What this task involves: Word for word, return each entry that follows, with every image removed.

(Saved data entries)
=== Section Start ===

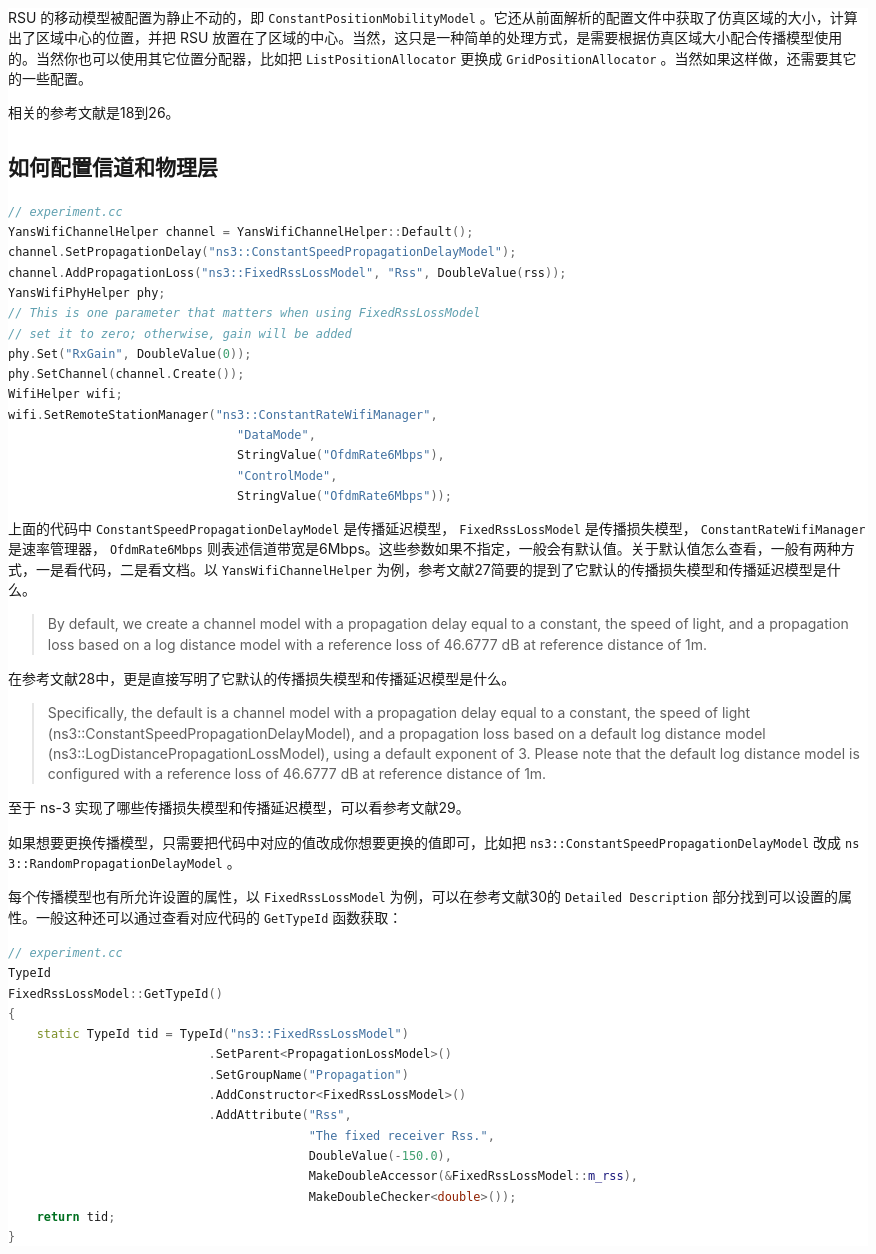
```cpp
```

RSU 的移动模型被配置为静止不动的，即 `ConstantPositionMobilityModel` 。它还从前面解析的配置文件中获取了仿真区域的大小，计算出了区域中心的位置，并把 RSU 放置在了区域的中心。当然，这只是一种简单的处理方式，是需要根据仿真区域大小配合传播模型使用的。当然你也可以使用其它位置分配器，比如把 `ListPositionAllocator` 更换成 `GridPositionAllocator` 。当然如果这样做，还需要其它的一些配置。

相关的参考文献是18到26。

## 如何配置信道和物理层

```cpp
// experiment.cc
YansWifiChannelHelper channel = YansWifiChannelHelper::Default();
channel.SetPropagationDelay("ns3::ConstantSpeedPropagationDelayModel");
channel.AddPropagationLoss("ns3::FixedRssLossModel", "Rss", DoubleValue(rss));
YansWifiPhyHelper phy;
// This is one parameter that matters when using FixedRssLossModel
// set it to zero; otherwise, gain will be added
phy.Set("RxGain", DoubleValue(0));
phy.SetChannel(channel.Create());
WifiHelper wifi;
wifi.SetRemoteStationManager("ns3::ConstantRateWifiManager",
                                "DataMode",
                                StringValue("OfdmRate6Mbps"),
                                "ControlMode",
                                StringValue("OfdmRate6Mbps"));
```

上面的代码中 `ConstantSpeedPropagationDelayModel` 是传播延迟模型， `FixedRssLossModel` 是传播损失模型， `ConstantRateWifiManager` 是速率管理器， `OfdmRate6Mbps` 则表述信道带宽是6Mbps。这些参数如果不指定，一般会有默认值。关于默认值怎么查看，一般有两种方式，一是看代码，二是看文档。以 `YansWifiChannelHelper` 为例，参考文献27简要的提到了它默认的传播损失模型和传播延迟模型是什么。

> By default, we create a channel model with a propagation delay equal to a constant, the speed of light, and a propagation loss based on a log distance model with a reference loss of 46.6777 dB at reference distance of 1m.

在参考文献28中，更是直接写明了它默认的传播损失模型和传播延迟模型是什么。

> Specifically, the default is a channel model with a propagation delay equal to a constant, the speed of light (ns3::ConstantSpeedPropagationDelayModel), and a propagation loss based on a default log distance model (ns3::LogDistancePropagationLossModel), using a default exponent of 3. Please note that the default log distance model is configured with a reference loss of 46.6777 dB at reference distance of 1m.

至于 ns-3 实现了哪些传播损失模型和传播延迟模型，可以看参考文献29。

如果想要更换传播模型，只需要把代码中对应的值改成你想要更换的值即可，比如把 `ns3::ConstantSpeedPropagationDelayModel` 改成 `ns3::RandomPropagationDelayModel` 。

每个传播模型也有所允许设置的属性，以 `FixedRssLossModel` 为例，可以在参考文献30的 `Detailed Description` 部分找到可以设置的属性。一般这种还可以通过查看对应代码的 `GetTypeId` 函数获取：

```cpp
// experiment.cc
TypeId
FixedRssLossModel::GetTypeId()
{
    static TypeId tid = TypeId("ns3::FixedRssLossModel")
                            .SetParent<PropagationLossModel>()
                            .SetGroupName("Propagation")
                            .AddConstructor<FixedRssLossModel>()
                            .AddAttribute("Rss",
                                          "The fixed receiver Rss.",
                                          DoubleValue(-150.0),
                                          MakeDoubleAccessor(&FixedRssLossModel::m_rss),
                                          MakeDoubleChecker<double>());
    return tid;
}
```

=== Section End ===

Output below:
```cpp
```

RSU 的移动模型被配置为静止不动的，即 `ConstantPositionMobilityModel` 。它还从前面解析的配置文件中获取了仿真区域的大小，计算出了区域中心的位置，并把 RSU 放置在了区域的中心。当然，这只是一种简单的处理方式，是需要根据仿真区域大小配合传播模型使用的。当然你也可以使用其它位置分配器，比如把 `ListPositionAllocator` 更换成 `GridPositionAllocator` 。当然如果这样做，还需要其它的一些配置。

相关的参考文献是18到26。

## 如何配置信道和物理层

```cpp
// experiment.cc
YansWifiChannelHelper channel = YansWifiChannelHelper::Default();
channel.SetPropagationDelay("ns3::ConstantSpeedPropagationDelayModel");
channel.AddPropagationLoss("ns3::FixedRssLossModel", "Rss", DoubleValue(rss));
YansWifiPhyHelper phy;
// This is one parameter that matters when using FixedRssLossModel
// set it to zero; otherwise, gain will be added
phy.Set("RxGain", DoubleValue(0));
phy.SetChannel(channel.Create());
WifiHelper wifi;
wifi.SetRemoteStationManager("ns3::ConstantRateWifiManager",
                                "DataMode",
                                StringValue("OfdmRate6Mbps"),
                                "ControlMode",
                                StringValue("OfdmRate6Mbps"));
```

上面的代码中 `ConstantSpeedPropagationDelayModel` 是传播延迟模型， `FixedRssLossModel` 是传播损失模型， `ConstantRateWifiManager` 是速率管理器， `OfdmRate6Mbps` 则表述信道带宽是6Mbps。这些参数如果不指定，一般会有默认值。关于默认值怎么查看，一般有两种方式，一是看代码，二是看文档。以 `YansWifiChannelHelper` 为例，参考文献27简要的提到了它默认的传播损失模型和传播延迟模型是什么。

> By default, we create a channel model with a propagation delay equal to a constant, the speed of light, and a propagation loss based on a log distance model with a reference loss of 46.6777 dB at reference distance of 1m.

在参考文献28中，更是直接写明了它默认的传播损失模型和传播延迟模型是什么。

> Specifically, the default is a channel model with a propagation delay equal to a constant, the speed of light (ns3::ConstantSpeedPropagationDelayModel), and a propagation loss based on a default log distance model (ns3::LogDistancePropagationLossModel), using a default exponent of 3. Please note that the default log distance model is configured with a reference loss of 46.6777 dB at reference distance of 1m.

至于 ns-3 实现了哪些传播损失模型和传播延迟模型，可以看参考文献29。

如果想要更换传播模型，只需要把代码中对应的值改成你想要更换的值即可，比如把 `ns3::ConstantSpeedPropagationDelayModel` 改成 `ns3::RandomPropagationDelayModel` 。

每个传播模型也有所允许设置的属性，以 `FixedRssLossModel` 为例，可以在参考文献30的 `Detailed Description` 部分找到可以设置的属性。一般这种还可以通过查看对应代码的 `GetTypeId` 函数获取：

```cpp
// experiment.cc
TypeId
FixedRssLossModel::GetTypeId()
{
    static TypeId tid = TypeId("ns3::FixedRssLossModel")
                            .SetParent<PropagationLossModel>()
                            .SetGroupName("Propagation")
                            .AddConstructor<FixedRssLossModel>()
                            .AddAttribute("Rss",
                                          "The fixed receiver Rss.",
                                          DoubleValue(-150.0),
                                          MakeDoubleAccessor(&FixedRssLossModel::m_rss),
                                          MakeDoubleChecker<double>());
    return tid;
}
```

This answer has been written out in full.